### What is needed
In the records that follow, locate every line with "each" and extract it.

*** Opening Material provided ***

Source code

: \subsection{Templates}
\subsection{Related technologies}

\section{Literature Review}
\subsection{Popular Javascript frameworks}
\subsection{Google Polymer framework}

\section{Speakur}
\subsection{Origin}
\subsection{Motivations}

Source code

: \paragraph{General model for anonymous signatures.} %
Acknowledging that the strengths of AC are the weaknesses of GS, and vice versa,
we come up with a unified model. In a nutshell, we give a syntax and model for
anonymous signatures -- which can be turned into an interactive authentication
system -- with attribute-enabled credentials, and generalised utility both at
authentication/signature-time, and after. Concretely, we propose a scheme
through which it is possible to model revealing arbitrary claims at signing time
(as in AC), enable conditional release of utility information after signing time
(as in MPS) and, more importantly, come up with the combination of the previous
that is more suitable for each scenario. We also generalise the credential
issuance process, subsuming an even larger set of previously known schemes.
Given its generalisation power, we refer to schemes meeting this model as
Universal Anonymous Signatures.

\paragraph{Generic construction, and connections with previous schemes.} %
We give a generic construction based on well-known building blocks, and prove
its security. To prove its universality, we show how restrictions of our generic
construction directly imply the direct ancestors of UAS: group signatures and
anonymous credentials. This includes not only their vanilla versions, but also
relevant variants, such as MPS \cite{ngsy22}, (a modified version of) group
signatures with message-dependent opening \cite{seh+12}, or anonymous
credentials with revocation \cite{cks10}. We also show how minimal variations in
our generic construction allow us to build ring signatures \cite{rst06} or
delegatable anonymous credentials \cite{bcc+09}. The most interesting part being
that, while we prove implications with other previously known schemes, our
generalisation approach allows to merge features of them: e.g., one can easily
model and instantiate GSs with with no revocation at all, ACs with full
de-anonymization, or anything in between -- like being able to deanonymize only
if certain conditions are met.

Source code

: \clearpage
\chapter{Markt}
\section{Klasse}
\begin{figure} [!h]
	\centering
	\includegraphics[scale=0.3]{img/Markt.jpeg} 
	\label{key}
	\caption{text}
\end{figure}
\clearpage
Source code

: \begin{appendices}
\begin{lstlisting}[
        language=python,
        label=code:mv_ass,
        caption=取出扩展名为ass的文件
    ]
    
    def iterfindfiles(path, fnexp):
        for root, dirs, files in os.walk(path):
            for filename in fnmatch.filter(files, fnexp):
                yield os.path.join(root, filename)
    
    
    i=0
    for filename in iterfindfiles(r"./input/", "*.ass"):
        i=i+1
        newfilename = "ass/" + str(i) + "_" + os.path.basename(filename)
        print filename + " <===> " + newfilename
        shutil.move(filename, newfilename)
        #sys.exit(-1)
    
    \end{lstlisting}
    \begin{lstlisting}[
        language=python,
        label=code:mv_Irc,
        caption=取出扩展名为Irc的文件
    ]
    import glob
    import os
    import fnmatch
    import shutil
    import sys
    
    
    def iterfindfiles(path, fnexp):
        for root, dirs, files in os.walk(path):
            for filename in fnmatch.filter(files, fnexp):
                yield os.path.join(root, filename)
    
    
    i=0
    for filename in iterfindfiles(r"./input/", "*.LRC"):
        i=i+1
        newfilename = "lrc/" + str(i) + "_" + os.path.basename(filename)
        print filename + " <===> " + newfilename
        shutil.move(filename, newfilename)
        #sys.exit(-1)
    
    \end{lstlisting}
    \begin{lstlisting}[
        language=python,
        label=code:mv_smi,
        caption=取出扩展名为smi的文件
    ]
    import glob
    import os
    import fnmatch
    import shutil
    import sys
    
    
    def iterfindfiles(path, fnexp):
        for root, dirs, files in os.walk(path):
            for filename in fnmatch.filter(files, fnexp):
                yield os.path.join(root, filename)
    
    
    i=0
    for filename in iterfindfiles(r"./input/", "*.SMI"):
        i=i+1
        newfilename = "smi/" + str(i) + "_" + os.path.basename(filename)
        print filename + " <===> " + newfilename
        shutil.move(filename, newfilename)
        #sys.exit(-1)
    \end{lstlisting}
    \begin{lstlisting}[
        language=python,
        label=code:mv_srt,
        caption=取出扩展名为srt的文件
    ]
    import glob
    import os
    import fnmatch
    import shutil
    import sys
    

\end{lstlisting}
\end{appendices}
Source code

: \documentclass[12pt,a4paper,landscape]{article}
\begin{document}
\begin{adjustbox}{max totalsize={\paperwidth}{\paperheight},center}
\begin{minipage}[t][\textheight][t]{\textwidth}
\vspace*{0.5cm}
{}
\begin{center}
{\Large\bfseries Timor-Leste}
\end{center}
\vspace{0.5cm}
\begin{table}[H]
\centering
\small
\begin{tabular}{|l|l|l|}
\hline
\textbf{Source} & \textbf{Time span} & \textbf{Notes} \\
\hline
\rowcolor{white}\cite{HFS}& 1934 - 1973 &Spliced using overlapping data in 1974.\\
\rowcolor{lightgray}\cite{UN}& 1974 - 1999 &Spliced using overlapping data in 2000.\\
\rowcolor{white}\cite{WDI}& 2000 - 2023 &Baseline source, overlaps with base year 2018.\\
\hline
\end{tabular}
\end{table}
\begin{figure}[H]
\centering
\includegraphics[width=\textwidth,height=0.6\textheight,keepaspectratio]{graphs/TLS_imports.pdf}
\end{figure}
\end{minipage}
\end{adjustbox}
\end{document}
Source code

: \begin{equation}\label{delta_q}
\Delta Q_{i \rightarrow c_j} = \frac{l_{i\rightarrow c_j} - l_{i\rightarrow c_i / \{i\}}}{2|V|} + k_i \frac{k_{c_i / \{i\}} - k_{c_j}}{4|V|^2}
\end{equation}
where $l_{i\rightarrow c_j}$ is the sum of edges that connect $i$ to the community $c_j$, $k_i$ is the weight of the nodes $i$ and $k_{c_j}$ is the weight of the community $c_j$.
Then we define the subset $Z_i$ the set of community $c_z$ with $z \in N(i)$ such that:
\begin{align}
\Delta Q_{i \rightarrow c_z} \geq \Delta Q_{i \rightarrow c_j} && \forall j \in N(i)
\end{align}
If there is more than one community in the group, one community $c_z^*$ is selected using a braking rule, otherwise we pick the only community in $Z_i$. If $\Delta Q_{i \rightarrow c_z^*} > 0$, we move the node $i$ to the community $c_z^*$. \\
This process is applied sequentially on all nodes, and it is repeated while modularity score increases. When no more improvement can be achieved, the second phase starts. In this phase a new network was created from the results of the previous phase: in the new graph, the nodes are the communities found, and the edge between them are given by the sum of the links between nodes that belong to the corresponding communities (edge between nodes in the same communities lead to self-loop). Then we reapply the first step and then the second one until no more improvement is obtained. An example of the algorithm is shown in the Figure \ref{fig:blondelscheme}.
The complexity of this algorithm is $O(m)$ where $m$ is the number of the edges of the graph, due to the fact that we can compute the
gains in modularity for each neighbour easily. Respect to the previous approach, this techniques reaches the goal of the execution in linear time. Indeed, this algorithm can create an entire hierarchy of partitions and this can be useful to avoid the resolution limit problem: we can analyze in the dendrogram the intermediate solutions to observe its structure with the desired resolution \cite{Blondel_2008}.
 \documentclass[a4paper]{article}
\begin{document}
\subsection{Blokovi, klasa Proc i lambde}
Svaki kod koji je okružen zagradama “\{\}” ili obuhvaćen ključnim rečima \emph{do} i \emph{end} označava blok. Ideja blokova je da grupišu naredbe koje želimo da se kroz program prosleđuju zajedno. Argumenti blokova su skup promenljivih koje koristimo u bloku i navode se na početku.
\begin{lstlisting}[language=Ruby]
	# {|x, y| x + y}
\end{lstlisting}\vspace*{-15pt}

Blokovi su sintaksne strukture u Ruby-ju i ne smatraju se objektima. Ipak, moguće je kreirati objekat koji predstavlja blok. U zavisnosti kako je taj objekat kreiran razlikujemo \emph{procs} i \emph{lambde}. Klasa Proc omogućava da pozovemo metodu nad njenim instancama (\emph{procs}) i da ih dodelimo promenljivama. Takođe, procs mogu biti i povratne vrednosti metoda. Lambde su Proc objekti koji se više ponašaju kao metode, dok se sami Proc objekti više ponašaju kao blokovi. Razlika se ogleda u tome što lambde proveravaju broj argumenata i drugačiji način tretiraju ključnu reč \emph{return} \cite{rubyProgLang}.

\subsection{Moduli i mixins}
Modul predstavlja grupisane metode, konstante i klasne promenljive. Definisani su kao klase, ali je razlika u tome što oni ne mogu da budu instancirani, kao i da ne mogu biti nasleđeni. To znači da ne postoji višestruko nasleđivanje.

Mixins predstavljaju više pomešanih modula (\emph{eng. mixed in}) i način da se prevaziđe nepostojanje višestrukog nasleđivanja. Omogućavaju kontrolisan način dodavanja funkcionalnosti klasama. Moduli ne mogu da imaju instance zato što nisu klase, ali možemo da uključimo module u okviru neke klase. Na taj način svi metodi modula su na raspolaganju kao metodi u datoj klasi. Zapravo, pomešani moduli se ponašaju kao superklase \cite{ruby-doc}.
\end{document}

*** Closing Material provided ***

### Exercise answer
that is more suitable for each scenario. We also generalise the credential
gains in modularity for each neighbour easily. Respect to the previous approach, this techniques reaches the goal of the execution in linear time. Indeed, this algorithm can create an entire hierarchy of partitions and this can be useful to avoid the resolution limit problem: we can analyze in the dendrogram the intermediate solutions to observe its structure with the desired resolution \cite{Blondel_2008}.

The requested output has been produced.